Presently, Drost Peter's sword rang among the halberds, and Morten Longknife fell, as his long blade whistled past Drost Peter's ear.

"Throw them over, the dogs! hack away!" cried the young robber chief, behind.

With a wild shout, they commenced a furious onslaught from both sides at once. Drost Peter and Thorstenson fought a dubious fight on the brink of the bridge, in which their plunging horses were severely wounded in the chest by the long halberds. A frightful battle raged behind: the pirates pressed on, and the four huntsmen in the rear were hurled, with their backs broken, together with their horses, into the deep.
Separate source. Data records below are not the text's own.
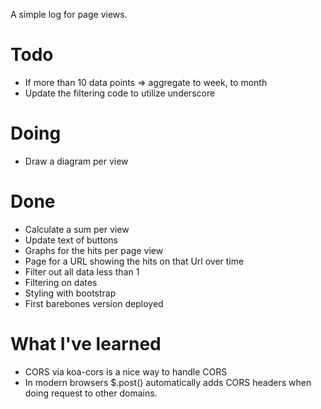 A simple log for page views.

# Todo
* If more than 10 data points => aggregate to week, to month
* Update the filtering code to utilize underscore

# Doing
* Draw a diagram per view


# Done
* Calculate a sum per view
* Update text of buttons
* Graphs for the hits per page view
* Page for a URL showing the hits on that Url over time
* Filter out all data less than 1
* Filtering on dates
* Styling with bootstrap
* First barebones version deployed

# What I've learned
* CORS via koa-cors is a nice way to handle CORS
* In modern browsers $.post() automatically adds CORS headers when doing request to other domains.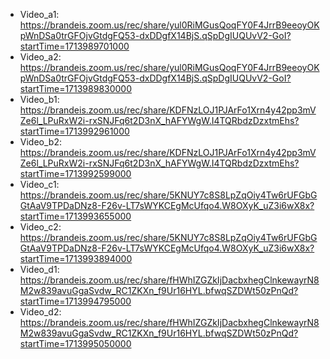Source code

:  * Video_a1: https://brandeis.zoom.us/rec/share/yul0RiMGusQoqFY0F4JrrB9eeoyOKpWnDSa0trGFOjvGtdgFQ53-dxDDgfX14BjS.qSpDgIUQUvV2-GoI?startTime=1713989701000
 * Video_a2: https://brandeis.zoom.us/rec/share/yul0RiMGusQoqFY0F4JrrB9eeoyOKpWnDSa0trGFOjvGtdgFQ53-dxDDgfX14BjS.qSpDgIUQUvV2-GoI?startTime=1713989830000
 * Video_b1: https://brandeis.zoom.us/rec/share/KDFNzLOJ1PJArFo1Xrn4y42pp3mVZe6l_LPuRxW2i-rxSNJFq6t2D3nX_hAFYWgW.I4TQRbdzDzxtmEhs?startTime=1713992961000
 * Video_b2: https://brandeis.zoom.us/rec/share/KDFNzLOJ1PJArFo1Xrn4y42pp3mVZe6l_LPuRxW2i-rxSNJFq6t2D3nX_hAFYWgW.I4TQRbdzDzxtmEhs?startTime=1713992599000
 * Video_c1: https://brandeis.zoom.us/rec/share/5KNUY7c8S8LpZqOiy4Tw6rUFGbGGtAaV9TPDaDNz8-F26v-LT7sWYKCEgMcUfqo4.W8OXyK_uZ3i6wX8x?startTime=1713993655000
 * Video_c2: https://brandeis.zoom.us/rec/share/5KNUY7c8S8LpZqOiy4Tw6rUFGbGGtAaV9TPDaDNz8-F26v-LT7sWYKCEgMcUfqo4.W8OXyK_uZ3i6wX8x?startTime=1713993894000
 * Video_d1: https://brandeis.zoom.us/rec/share/fHWhIZGZkIjDacbxhegClnkewayrN8M2w839avuGgaSvdw_RC1ZKXn_f9Ur16HYL.bfwqSZDWt50zPnQd?startTime=1713994795000
 * Video_d2: https://brandeis.zoom.us/rec/share/fHWhIZGZkIjDacbxhegClnkewayrN8M2w839avuGgaSvdw_RC1ZKXn_f9Ur16HYL.bfwqSZDWt50zPnQd?startTime=1713995050000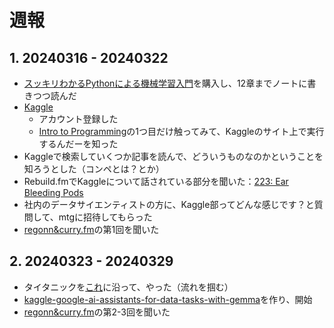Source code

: # 週報

## 1. 20240316 - 20240322

- [スッキリわかるPythonによる機械学習入門](https://book.impress.co.jp/books/1120101028)を購入し、12章までノートに書きつつ読んだ
- [Kaggle](https://www.kaggle.com/)
  - アカウント登録した
  - [Intro to Programming](https://www.kaggle.com/learn/intro-to-programming)の1つ目だけ触ってみて、Kaggleのサイト上で実行するんだーを知った
- Kaggleで検索していくつか記事を読んで、どういうものなのかということを知ろうとした（コンペとは？とか）
- Rebuild.fmでKaggleについて話されている部分を聞いた：[223: Ear Bleeding Pods](https://rebuild.fm/223/)
- 社内のデータサイエンティストの方に、Kaggle部ってどんな感じです？と質問して、mtgに招待してもらった
- [regonn&curry.fm](https://podcasters.spotify.com/pod/show/regonn-curry-fm)の第1回を聞いた

## 2. 20240323 - 20240329

- タイタニックを[これ](https://www.kaggle.com/code/plasticgrammer/kaggle-titanic/notebook)に沿って、やった（流れを掴む）
- [kaggle-google-ai-assistants-for-data-tasks-with-gemma](https://github.com/shirakurak/kaggle-google-ai-assistants-for-data-tasks-with-gemma)を作り、開始
- [regonn&curry.fm](https://podcasters.spotify.com/pod/show/regonn-curry-fm)の第2-3回を聞いた
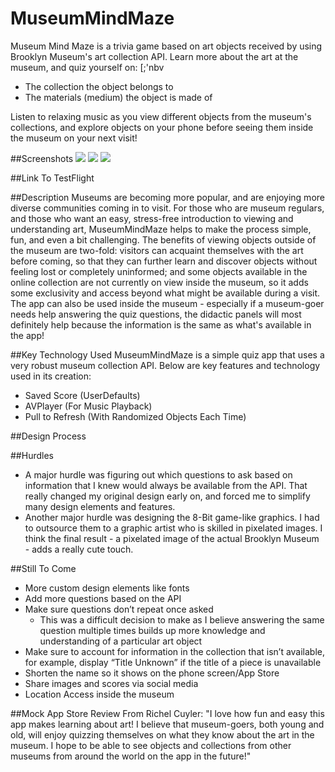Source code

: # MuseumMindMaze

Museum Mind Maze is a trivia game based on art objects received by using Brooklyn Museum's art collection API. 
Learn more about the art at the museum, and quiz yourself on: 
[;'nbv
* The collection the object belongs to
* The materials (medium) the object is made of

Listen to relaxing music as you view different objects from the museum's collections, and explore objects on your phone before seeing them inside the museum on your next visit!

##Screenshots
![](https://github.com/Richel325/MuseumMindMaze/blob/master/MuseumMindMaze/Images/.png)
![](https://github.com/Richel325/MuseumMindMaze/blob/master/MuseumMindMaze/Images/.png)
![](https://github.com/Richel325/MuseumMindMaze/blob/master/MuseumMindMaze/Images/.png)

##Link To TestFlight


##Description
Museums are becoming more popular, and are enjoying more diverse communities coming in to visit. For those who are museum regulars, and those who want an easy, stress-free introduction to viewing and understanding art, MuseumMindMaze helps to make the process simple, fun, and even a bit challenging. The benefits of viewing objects outside of the museum are two-fold: visitors can acquaint themselves with the art before coming, so that they can further learn and discover objects without feeling lost or completely uninformed; and some objects available in the online collection are not currently on view inside the museum, so it adds some exclusivity and access beyond what might be available during a visit. The app can also be used inside the museum - especially if a museum-goer needs help answering the quiz questions, the didactic panels will most definitely help because the information is the same as what's available in the app!


##Key Technology Used
MuseumMindMaze is a simple quiz app that uses a very robust museum collection API. Below are key features and technology used in its creation:

* Saved Score (UserDefaults)
* AVPlayer (For Music Playback)
* Pull to Refresh (With Randomized Objects Each Time)


##Design Process


##Hurdles

* A major hurdle was figuring out which questions to ask based on information that I knew would always be available from the API. That really changed my original design early on, and forced me to simplify many design elements and features.
* Another major hurdle was designing the 8-Bit game-like graphics. I had to outsource them to a graphic artist who is skilled in pixelated images. I think the final result - a pixelated image of the actual Brooklyn Museum - adds a really cute touch.


##Still To Come

* More custom design elements like fonts
* Add more questions based on the API
* Make sure questions don’t repeat once asked
  - This was a difficult decision to make as I believe answering the same question multiple times builds up more knowledge and understanding of a particular art object
* Make sure to account for information in the collection that isn’t available, for example, display “Title Unknown” if the title of a piece is unavailable
* Shorten the name so it shows on the phone screen/App Store
* Share images and scores via social media
* Location Access inside the museum


##Mock App Store Review
From Richel Cuyler:
"I love how fun and easy this app makes learning about art! I believe that museum-goers, both young and old, will enjoy quizzing themselves on what they know about the art in the museum. I hope to be able to see objects and collections from other museums from around the world on the app in the future!"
Rimaardson could now, for the first time, stir; and he dexterously turned his horse about, to avoid the same fate as his unhappy jagers. He was on the point of rushing upon the wild, shouting freebooters, when his eye fell on the young robber chief, who wore the knight's hat. The sword fell from his hand, and both grew pale.
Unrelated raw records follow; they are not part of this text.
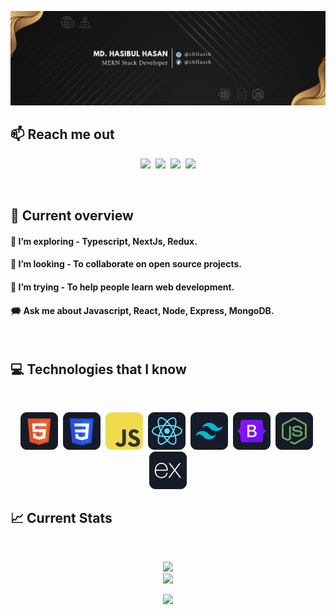 ![I am a Junior Front-end developer. ](https://github.com/cbhasib/cbhasib/blob/main/images/githubcover.png)

## :mailbox: Reach me out

<p align="center">
<a href="https://www.linkedin.com/in/cbHasib/"><img src="https://img.shields.io/badge/LinkedIn-blue?style=for-the-badge&logo=linkedin&logoColor=white"></a>&nbsp;&nbsp;<a href="https://www.facebook.com/cbHasib"><img src="https://img.shields.io/badge/Facebook-1877F2?style=for-the-badge&logo=facebook&logoColor=white"></a>&nbsp;&nbsp;<a href="https://twitter.com/cbHasib"><img src="https://img.shields.io/badge/Twitter-1DA1F2?style=for-the-badge&logo=twitter&logoColor=white"></a>&nbsp;&nbsp;<a href="mailto:hasibul.hasan2905@gmail.com"><img src="https://img.shields.io/badge/Gmail-D14836?style=for-the-badge&logo=gmail&logoColor=white"></a></p><br/>

## :eyes: Current overview

#### 🌱 I’m exploring - Typescript, NextJs, Redux.

#### 👯 I’m looking - To collaborate on open source projects.

#### 🤔 I’m trying - To help people learn web development.

#### 🗯️ Ask me about Javascript, React, Node, Express, MongoDB.

<br />

## :computer: Technologies that I know

<br>
<p align="center">
<picture><img src="https://github.com/cbhasib/cbhasib/blob/main/images/icons/HTML.png"/></picture>&nbsp;
<picture><img src="https://github.com/cbhasib/cbhasib/blob/main/images/icons/css.png"/></picture>&nbsp;
<picture><img src="https://github.com/cbhasib/cbhasib/blob/main/images/icons/JavaScript.png"/></picture>&nbsp;
<picture><img src="https://github.com/cbhasib/cbhasib/blob/main/images/icons/react.png"/></picture>&nbsp;
<picture><img src="https://github.com/cbhasib/cbhasib/blob/main/images/icons/tailwind.png"/></picture>&nbsp;
<picture><img src="https://github.com/cbhasib/cbhasib/blob/main/images/icons/Bootsrap.png"/></picture>&nbsp;
<picture><img src="https://github.com/cbhasib/cbhasib/blob/main/images/icons/node.png"/></picture>&nbsp;
<picture><img src="https://github.com/cbhasib/cbhasib/blob/main/images/icons/express.png"/>
</picture><br/>

## :chart_with_upwards_trend: Current Stats

<br />
<p align="center">
  <img width="60%" src="https://github-readme-streak-stats.herokuapp.com/?user=cbhasib&background=0D1117&sideNums=FFFFFF&sideLabels=9A9A9A&currStreakNum=FB8C00&dates=6E6E6E" /> <br/>
  <img width="40%" src="https://github-readme-stats.vercel.app/api/top-langs/?username=cbHasib&theme=radical&hide_border=false&include_all_commits=false&count_private=false&layout=compact" />
</p>
<p align="center">
  <img src="https://komarev.com/ghpvc/?username=cbHasib&label=Visitors+Count&color=brightgreen" />
</p>
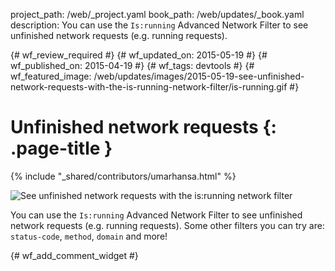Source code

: project_path: /web/_project.yaml
book_path: /web/updates/_book.yaml
description: You can use the <code>Is:running</code> Advanced Network Filter to see unfinished network requests (e.g. running requests).

{# wf_review_required #}
{# wf_updated_on: 2015-05-19 #}
{# wf_published_on: 2015-04-19 #}
{# wf_tags: devtools #}
{# wf_featured_image: /web/updates/images/2015-05-19-see-unfinished-network-requests-with-the-is-running-network-filter/is-running.gif #}

# Unfinished network requests {: .page-title }

{% include "_shared/contributors/umarhansa.html" %}


<img src="/web/updates/images/2015-05-19-see-unfinished-network-requests-with-the-is-running-network-filter/is-running.gif" alt="See unfinished network requests with the is:running network filter">

You can use the <code>Is:running</code> Advanced Network Filter to see unfinished network requests (e.g. running requests). Some other filters you can try are: <code>status-code</code>, <code>method</code>, <code>domain</code> and more!


{# wf_add_comment_widget #}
"Hold, fellows! give place for them!" cried the leader of the pirates: "in Satan's name, let them ride on!"

In an instant, not a single rover was to be seen on the bridge. Drost Peter and Sir Thorstenson were relieved as by a miracle, and rode hastily over the suddenly vacated bridge. Sir Rimaardson followed them silently, and as pale as a ghost. They rode up the height above the thicket, and there drew up their tired and bleeding horses. Presently they saw the ten rovers take flight, with their dead comrade's body, and disappear in the thicket at the opposite end of the bridge.

"How was this?" asked Drost Peter: "did the angel of death fight on our side, and strike the murderers with terror? Are you also safe, Sir Rimaardson?"

"Safe?" he repeated, gloomily: "yes, in Satan's name, I am safe. Better for me that I were lying, crushed and mangled, with my huntsmen."